Airbnb Traveling Data Analysis: To be or not to Airbnb
The skills I demoed here can be learned through taking Data Science with Machine Learning bootcamp with NYC Data Science Academy.
The inspiration for performing an EDA on Airbnb data first came from the work done over at Inside Airbnb and the advent of legislation in recent years geared towards regulating short-term rentals in major metropolitan areas, such as New York. I thought it would be interesting, at a minimum, to gain greater insight into Airbnb ownership patterns in New York City, whether listing owners and/or managers adopted particular strategies in how listings were displayed, and to discern whether regulatory attempts to curtail short term lets have had a significant impact on rental prices in New York City.
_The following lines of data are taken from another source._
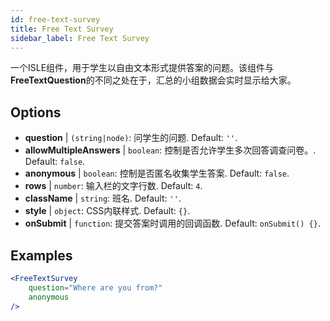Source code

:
 ```yaml
---
id: free-text-survey 
title: Free Text Survey
sidebar_label: Free Text Survey
---
```


一个ISLE组件，用于学生以自由文本形式提供答案的问题。该组件与**FreeTextQuestion**的不同之处在于，汇总的小组数据会实时显示给大家。

## Options

* __question__ | `(string|node)`: 问学生的问题. Default: `''`.
* __allowMultipleAnswers__ | `boolean`: 控制是否允许学生多次回答调查问卷。. Default: `false`.
* __anonymous__ | `boolean`: 控制是否匿名收集学生答案. Default: `false`.
* __rows__ | `number`: 输入栏的文字行数. Default: `4`.
* __className__ | `string`: 班名. Default: `''`.
* __style__ | `object`: CSS内联样式. Default: `{}`.
* __onSubmit__ | `function`: 提交答案时调用的回调函数. Default: `onSubmit() {}`.


## Examples

```jsx live
<FreeTextSurvey 
    question="Where are you from?"
    anonymous
/>
``` 

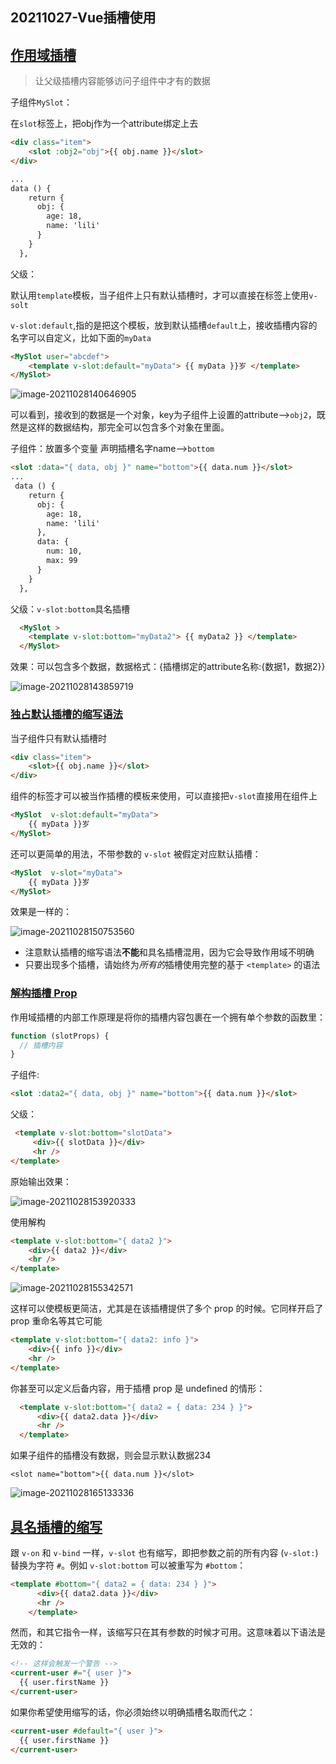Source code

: ## 20211027-Vue插槽使用

## [作用域插槽](https://cn.vuejs.org/v2/guide/components-slots.html#作用域插槽)

> 让父级插槽内容能够访问子组件中才有的数据

子组件`MySlot`：

在`slot`标签上，把obj作为一个attribute绑定上去

```html
<div class="item">
    <slot :obj2="obj">{{ obj.name }}</slot>
</div>

...
data () {
    return {
      obj: {
        age: 18,
        name: 'lili'
      }
    }
  },
```

父级：

默认用`template`模板，当子组件上只有默认插槽时，才可以直接在标签上使用`v-solt`

`v-slot:default`,指的是把这个模板，放到默认插槽`default`上，接收插槽内容的名字可以自定义，比如下面的`myData`

```html
<MySlot user="abcdef">
    <template v-slot:default="myData"> {{ myData }}岁 </template>
</MySlot>
```

![image-20211028140646905](https://i.loli.net/2021/10/28/Bkl193nJfVyR2GX.png)

可以看到，接收到的数据是一个对象，key为子组件上设置的attribute-->`obj2`，既然是这样的数据结构，那完全可以包含多个对象在里面。

子组件：放置多个变量 声明插槽名字name-->`bottom`

```html
<slot :data="{ data, obj }" name="bottom">{{ data.num }}</slot>
...
 data () {
    return {
      obj: {
        age: 18,
        name: 'lili'
      },
      data: {
        num: 10,
        max: 99
      }
    }
  },
```

父级：`v-slot:bottom`具名插槽

```html
  <MySlot >
    <template v-slot:bottom="myData2"> {{ myData2 }} </template>
  </MySlot>
```

效果：可以包含多个数据，数据格式：{插槽绑定的attribute名称:{数据1，数据2}}

![image-20211028143859719](https://i.loli.net/2021/10/28/tLx8c16bDf7i9nI.png)

### [独占默认插槽的缩写语法](https://cn.vuejs.org/v2/guide/components-slots.html#独占默认插槽的缩写语法)

当子组件只有默认插槽时

```html
<div class="item">
	<slot>{{ obj.name }}</slot>
</div>
```

组件的标签才可以被当作插槽的模板来使用，可以直接把`v-slot`直接用在组件上

```html
<MySlot  v-slot:default="myData">
    {{ myData }}岁
</MySlot>
```

还可以更简单的用法，不带参数的 `v-slot` 被假定对应默认插槽：

```html
<MySlot  v-slot="myData">
    {{ myData }}岁
</MySlot>
```

效果是一样的：

![image-20211028150753560](https://i.loli.net/2021/10/28/ueG2HBWmzYqCfyJ.png)

- 注意默认插槽的缩写语法**不能**和具名插槽混用，因为它会导致作用域不明确
- 只要出现多个插槽，请始终为*所有的*插槽使用完整的基于 `<template>` 的语法

### [解构插槽 Prop](https://cn.vuejs.org/v2/guide/components-slots.html#解构插槽-Prop)

作用域插槽的内部工作原理是将你的插槽内容包裹在一个拥有单个参数的函数里：

```js
function (slotProps) {
  // 插槽内容
}
```

子组件:

```html
<slot :data2="{ data, obj }" name="bottom">{{ data.num }}</slot>
```

父级：

```html
 <template v-slot:bottom="slotData">
     <div>{{ slotData }}</div>
     <hr />
</template>
```

原始输出效果：

![image-20211028153920333](https://i.loli.net/2021/10/28/MAWUNv36jbIrFV2.png)

使用解构

```html
<template v-slot:bottom="{ data2 }">
    <div>{{ data2 }}</div>
    <hr />
</template>
```

![image-20211028155342571](https://i.loli.net/2021/10/28/SRPoe7fQLNZJ2DE.png)

这样可以使模板更简洁，尤其是在该插槽提供了多个 prop 的时候。它同样开启了 prop 重命名等其它可能

```html
<template v-slot:bottom="{ data2: info }">
    <div>{{ info }}</div>
    <hr />
</template>
```

你甚至可以定义后备内容，用于插槽 prop 是 undefined 的情形：

```html
  <template v-slot:bottom="{ data2 = { data: 234 } }">
      <div>{{ data2.data }}</div>
      <hr />
  </template>
```

如果子组件的插槽没有数据，则会显示默认数据234

```
<slot name="bottom">{{ data.num }}</slot>
```

![image-20211028165133336](https://i.loli.net/2021/10/28/UniCq5EsGAY6R3y.png)

## [具名插槽的缩写](https://cn.vuejs.org/v2/guide/components-slots.html#具名插槽的缩写)

跟 `v-on` 和 `v-bind` 一样，`v-slot` 也有缩写，即把参数之前的所有内容 (`v-slot:`) 替换为字符 `#`。例如 `v-slot:bottom` 可以被重写为 `#bottom`：

```html
<template #bottom="{ data2 = { data: 234 } }">
      <div>{{ data2.data }}</div>
      <hr />
    </template>
```

然而，和其它指令一样，该缩写只在其有参数的时候才可用。这意味着以下语法是无效的：

```html
<!-- 这样会触发一个警告 -->
<current-user #="{ user }">
  {{ user.firstName }}
</current-user>
```

如果你希望使用缩写的话，你必须始终以明确插槽名取而代之：

```html
<current-user #default="{ user }">
  {{ user.firstName }}
</current-user>
```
I discovered some interesting broad trends in ownership distribution and how listings are managed throughout New York City. As one would expect, the disproportionate majority of listings were either single-owner listings or had managers who only oversaw a single listing. However, it is interesting to note that in spite of the regulatory pressure, there were still several persons who managed dozens or hundreds of listings.
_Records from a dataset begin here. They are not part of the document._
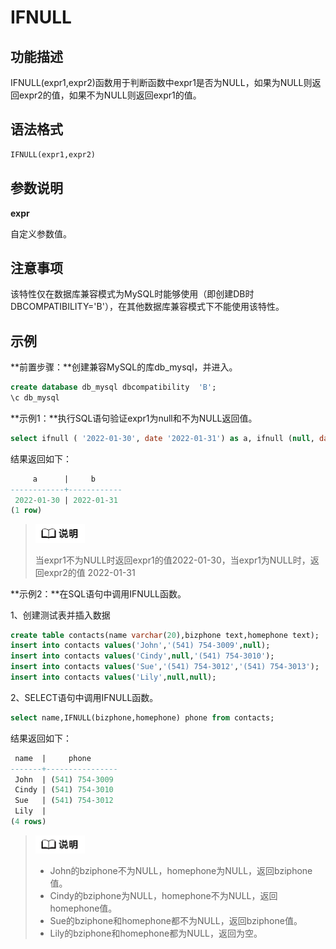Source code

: # IFNULL

## 功能描述

IFNULL(expr1,expr2)函数用于判断函数中expr1是否为NULL，如果为NULL则返回expr2的值，如果不为NULL则返回expr1的值。

## 语法格式

```sql
IFNULL(expr1,expr2)
```

## 参数说明

**expr**

自定义参数值。	

## 注意事项

该特性仅在数据库兼容模式为MySQL时能够使用（即创建DB时DBCOMPATIBILITY='B'），在其他数据库兼容模式下不能使用该特性。

## 示例

**前置步骤：**创建兼容MySQL的库db_mysql，并进入。

```sql
create database db_mysql dbcompatibility  'B';
\c db_mysql
```

**示例1：**执行SQL语句验证expr1为null和不为NULL返回值。

```sql
select ifnull ( '2022-01-30', date '2022-01-31') as a, ifnull (null, date '2022-01-31') as b;
```

结果返回如下：

```sql
     a      |     b
------------+------------
 2022-01-30 | 2022-01-31
(1 row)
```

> <div align="left"><img src="image/image1.png" style="zoom:25%")</div>  
>
> 当expr1不为NULL时返回expr1的值2022-01-30，当expr1为NULL时，返回expr2的值 2022-01-31

**示例2：**在SQL语句中调用IFNULL函数。

1、创建测试表并插入数据

```sql
create table contacts(name varchar(20),bizphone text,homephone text);
insert into contacts values('John','(541) 754-3009',null);
insert into contacts values('Cindy',null,'(541) 754-3010');
insert into contacts values('Sue','(541) 754-3012','(541) 754-3013');
insert into contacts values('Lily',null,null);
```

2、SELECT语句中调用IFNULL函数。

```sql
select name,IFNULL(bizphone,homephone) phone from contacts;
```

结果返回如下：

```sql
 name  |     phone
-------+----------------
 John  | (541) 754-3009
 Cindy | (541) 754-3010
 Sue   | (541) 754-3012
 Lily  |
(4 rows)
```

> <div align="left"><img src="image/image1.png" style="zoom:25%")</div>  
>
> - John的bziphone不为NULL，homephone为NULL，返回bziphone值。
> - Cindy的bziphone为NULL，homephone不为NULL，返回homephone值。
> - Sue的bziphone和homephone都不为NULL，返回bziphone值。
> - Lily的bziphone和homephone都为NULL，返回为空。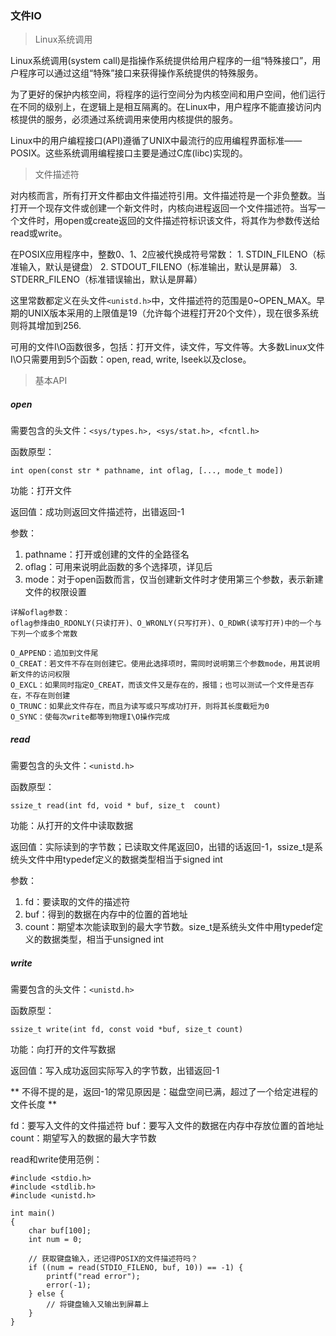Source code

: ### 文件IO

> Linux系统调用

Linux系统调用(system call)是指操作系统提供给用户程序的一组“特殊接口”，用户程序可以通过这组“特殊”接口来获得操作系统提供的特殊服务。

为了更好的保护内核空间，将程序的运行空间分为内核空间和用户空间，他们运行在不同的级别上，在逻辑上是相互隔离的。在Linux中，用户程序不能直接访问内核提供的服务，必须通过系统调用来使用内核提供的服务。

Linux中的用户编程接口(API)遵循了UNIX中最流行的应用编程界面标准——POSIX。这些系统调用编程接口主要是通过C库(libc)实现的。

> 文件描述符

对内核而言，所有打开文件都由文件描述符引用。文件描述符是一个非负整数。当打开一个现存文件或创建一个新文件时，内核向进程返回一个文件描述符。当写一个文件时，用open或create返回的文件描述符标识该文件，将其作为参数传送给read或write。

在POSIX应用程序中，整数0、1、2应被代换成符号常数：
	1. STDIN_FILENO（标准输入，默认是键盘）
	2. STDOUT_FILENO（标准输出，默认是屏幕）
	3. STDERR_FILENO（标准错误输出，默认是屏幕）

这里常数都定义在头文件`<unistd.h>`中，文件描述符的范围是0~OPEN_MAX。早期的UNIX版本采用的上限值是19（允许每个进程打开20个文件），现在很多系统则将其增加到256.

可用的文件I\O函数很多，包括：打开文件，读文件，写文件等。大多数Linux文件I\O只需要用到5个函数：open, read, write, lseek以及close。

> 基本API

##### open

需要包含的头文件：`<sys/types.h>, <sys/stat.h>, <fcntl.h>`

函数原型：

```
int open(const str * pathname, int oflag, [..., mode_t mode])
```

功能：打开文件

返回值：成功则返回文件描述符，出错返回-1

参数：
1. pathname：打开或创建的文件的全路径名
2. oflag：可用来说明此函数的多个选择项，详见后
3. mode：对于open函数而言，仅当创建新文件时才使用第三个参数，表示新建文件的权限设置

```
详解oflag参数：
oflag参烽由O_RDONLY(只读打开)、O_WRONLY(只写打开)、O_RDWR(读写打开)中的一个与下列一个或多个常数

O_APPEND：追加到文件尾
O_CREAT：若文件不存在则创建它。使用此选择项时，需同时说明第三个参数mode，用其说明新文件的访问权限
O_EXCL：如果同时指定O_CREAT，而该文件又是存在的，报错；也可以测试一个文件是否存在，不存在则创建
O_TRUNC：如果此文件存在，而且为读写或只写成功打开，则将其长度截短为0
O_SYNC：使每次write都等到物理I\O操作完成
```

##### read

需要包含的头文件：`<unistd.h>`

函数原型：

```
ssize_t read(int fd, void * buf, size_t  count)
```

功能：从打开的文件中读取数据

返回值：实际读到的字节数；已读取文件尾返回0，出错的话返回-1，ssize_t是系统头文件中用typedef定义的数据类型相当于signed int

参数：
1. fd：要读取的文件的描述符
2. buf：得到的数据在内存中的位置的首地址
3. count：期望本次能读取到的最大字节数。size_t是系统头文件中用typedef定义的数据类型，相当于unsigned int


##### write

需要包含的头文件：`<unistd.h>`

函数原型：

```
ssize_t write(int fd, const void *buf, size_t count)
```

功能：向打开的文件写数据

返回值：写入成功返回实际写入的字节数，出错返回-1

** 不得不提的是，返回-1的常见原因是：磁盘空间已满，超过了一个给定进程的文件长度 **

fd：要写入文件的文件描述符
buf：要写入文件的数据在内存中存放位置的首地址
count：期望写入的数据的最大字节数

read和write使用范例：

```
#include <stdio.h>
#include <stdlib.h>
#include <unistd.h>

int main()
{
	char buf[100];
	int num = 0;

	// 获取键盘输入，还记得POSIX的文件描述符吗？
	if ((num = read(STDIO_FILENO, buf, 10)) == -1) {
		printf("read error");
		error(-1);
	} else {
		// 将键盘输入又输出到屏幕上
	}
}
```
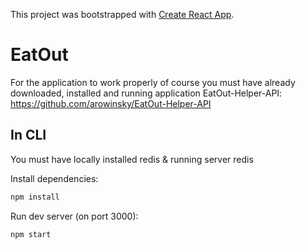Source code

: This project was bootstrapped with [Create React App](https://github.com/facebook/create-react-app).

# EatOut
For the application to work properly of course you must have already downloaded, installed and running application EatOut-Helper-API:
https://github.com/arowinsky/EatOut-Helper-API

## In CLI

You must have locally installed redis & running server redis

Install dependencies:
```bash
npm install
```
Run dev server (on port 3000):
```bash
npm start
```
This seemed to indicate that a multiplicity of private and business structures may well still operate within the Airbnb universe, in spite of regulatory attempts to curtail these kinds of practices. In addition, it was interesting to note that the distribution of listing number by neighborhood within the respective boroughs varied markedly.
Ownership overall also was heavily concentrated in Manhattan and Brooklyn (the neighborhoods here are log-weighted by the number of listings they contain). Staten Island also seems to be underrepresented in Airbnb. In addition, not only did room type seemed to have a bearing on the median listing price by borough, but the listings' title word counts were disproportionately between twenty-five and fifty characters.
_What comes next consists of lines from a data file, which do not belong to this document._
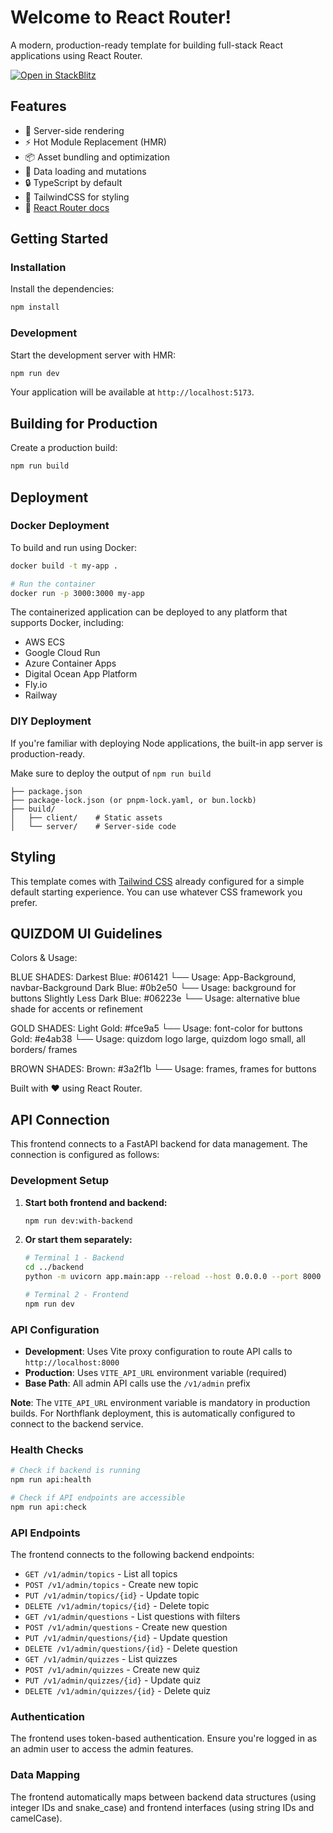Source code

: # Welcome to React Router!

A modern, production-ready template for building full-stack React applications using React Router.

[![Open in StackBlitz](https://developer.stackblitz.com/img/open_in_stackblitz.svg)](https://stackblitz.com/github/remix-run/react-router-templates/tree/main/default)

## Features

- 🚀 Server-side rendering
- ⚡️ Hot Module Replacement (HMR)
- 📦 Asset bundling and optimization
- 🔄 Data loading and mutations
- 🔒 TypeScript by default
- 🎉 TailwindCSS for styling
- 📖 [React Router docs](https://reactrouter.com/)

## Getting Started

### Installation

Install the dependencies:

```bash
npm install
```

### Development

Start the development server with HMR:

```bash
npm run dev
```

Your application will be available at `http://localhost:5173`.

## Building for Production

Create a production build:

```bash
npm run build
```

## Deployment

### Docker Deployment

To build and run using Docker:

```bash
docker build -t my-app .

# Run the container
docker run -p 3000:3000 my-app
```

The containerized application can be deployed to any platform that supports Docker, including:

- AWS ECS
- Google Cloud Run
- Azure Container Apps
- Digital Ocean App Platform
- Fly.io
- Railway

### DIY Deployment

If you're familiar with deploying Node applications, the built-in app server is production-ready.

Make sure to deploy the output of `npm run build`

```
├── package.json
├── package-lock.json (or pnpm-lock.yaml, or bun.lockb)
├── build/
│   ├── client/    # Static assets
│   └── server/    # Server-side code
```

## Styling

This template comes with [Tailwind CSS](https://tailwindcss.com/) already configured for a simple default starting experience. You can use whatever CSS framework you prefer.

## QUIZDOM UI Guidelines

Colors & Usage:

BLUE SHADES:
Darkest Blue: #061421
└── Usage: App-Background, navbar-Background
Dark Blue: #0b2e50
└── Usage: background for buttons
Slightly Less Dark Blue: #06223e
└── Usage: alternative blue shade for accents or refinement

GOLD SHADES:
Light Gold: #fce9a5
└── Usage: font-color for buttons
Gold: #e4ab38
└── Usage: quizdom logo large, quizdom logo small, all borders/ frames

BROWN SHADES:
Brown: #3a2f1b
└── Usage: frames, frames for buttons

Built with ❤️ using React Router.

## API Connection

This frontend connects to a FastAPI backend for data management. The connection is configured as follows:

### Development Setup

1. **Start both frontend and backend:**

   ```bash
   npm run dev:with-backend
   ```

2. **Or start them separately:**

   ```bash
   # Terminal 1 - Backend
   cd ../backend
   python -m uvicorn app.main:app --reload --host 0.0.0.0 --port 8000

   # Terminal 2 - Frontend
   npm run dev
   ```

### API Configuration

- **Development**: Uses Vite proxy configuration to route API calls to `http://localhost:8000`
- **Production**: Uses `VITE_API_URL` environment variable (required)
- **Base Path**: All admin API calls use the `/v1/admin` prefix

**Note**: The `VITE_API_URL` environment variable is mandatory in production builds. For Northflank deployment, this is automatically configured to connect to the backend service.

### Health Checks

```bash
# Check if backend is running
npm run api:health

# Check if API endpoints are accessible
npm run api:check
```

### API Endpoints

The frontend connects to the following backend endpoints:

- `GET /v1/admin/topics` - List all topics
- `POST /v1/admin/topics` - Create new topic
- `PUT /v1/admin/topics/{id}` - Update topic
- `DELETE /v1/admin/topics/{id}` - Delete topic
- `GET /v1/admin/questions` - List questions with filters
- `POST /v1/admin/questions` - Create new question
- `PUT /v1/admin/questions/{id}` - Update question
- `DELETE /v1/admin/questions/{id}` - Delete question
- `GET /v1/admin/quizzes` - List quizzes
- `POST /v1/admin/quizzes` - Create new quiz
- `PUT /v1/admin/quizzes/{id}` - Update quiz
- `DELETE /v1/admin/quizzes/{id}` - Delete quiz

### Authentication

The frontend uses token-based authentication. Ensure you're logged in as an admin user to access the admin features.

### Data Mapping

The frontend automatically maps between backend data structures (using integer IDs and snake_case) and frontend interfaces (using string IDs and camelCase).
Unfortunately, drawing firm conclusions around ownership patterns, ownership strategies and the effectiveness of legal regulation was stymied by two issues: weakly-correlated variables and limitations on the granularity of the data set to address cost-comparative and legal regulatory considerations. In future work, I aim to make use of different and multiple data sets to gain stronger conclusions, as well as to better integrate my R script with shinyapps.io (it failed to upload correctly and has to be run locally for the time being).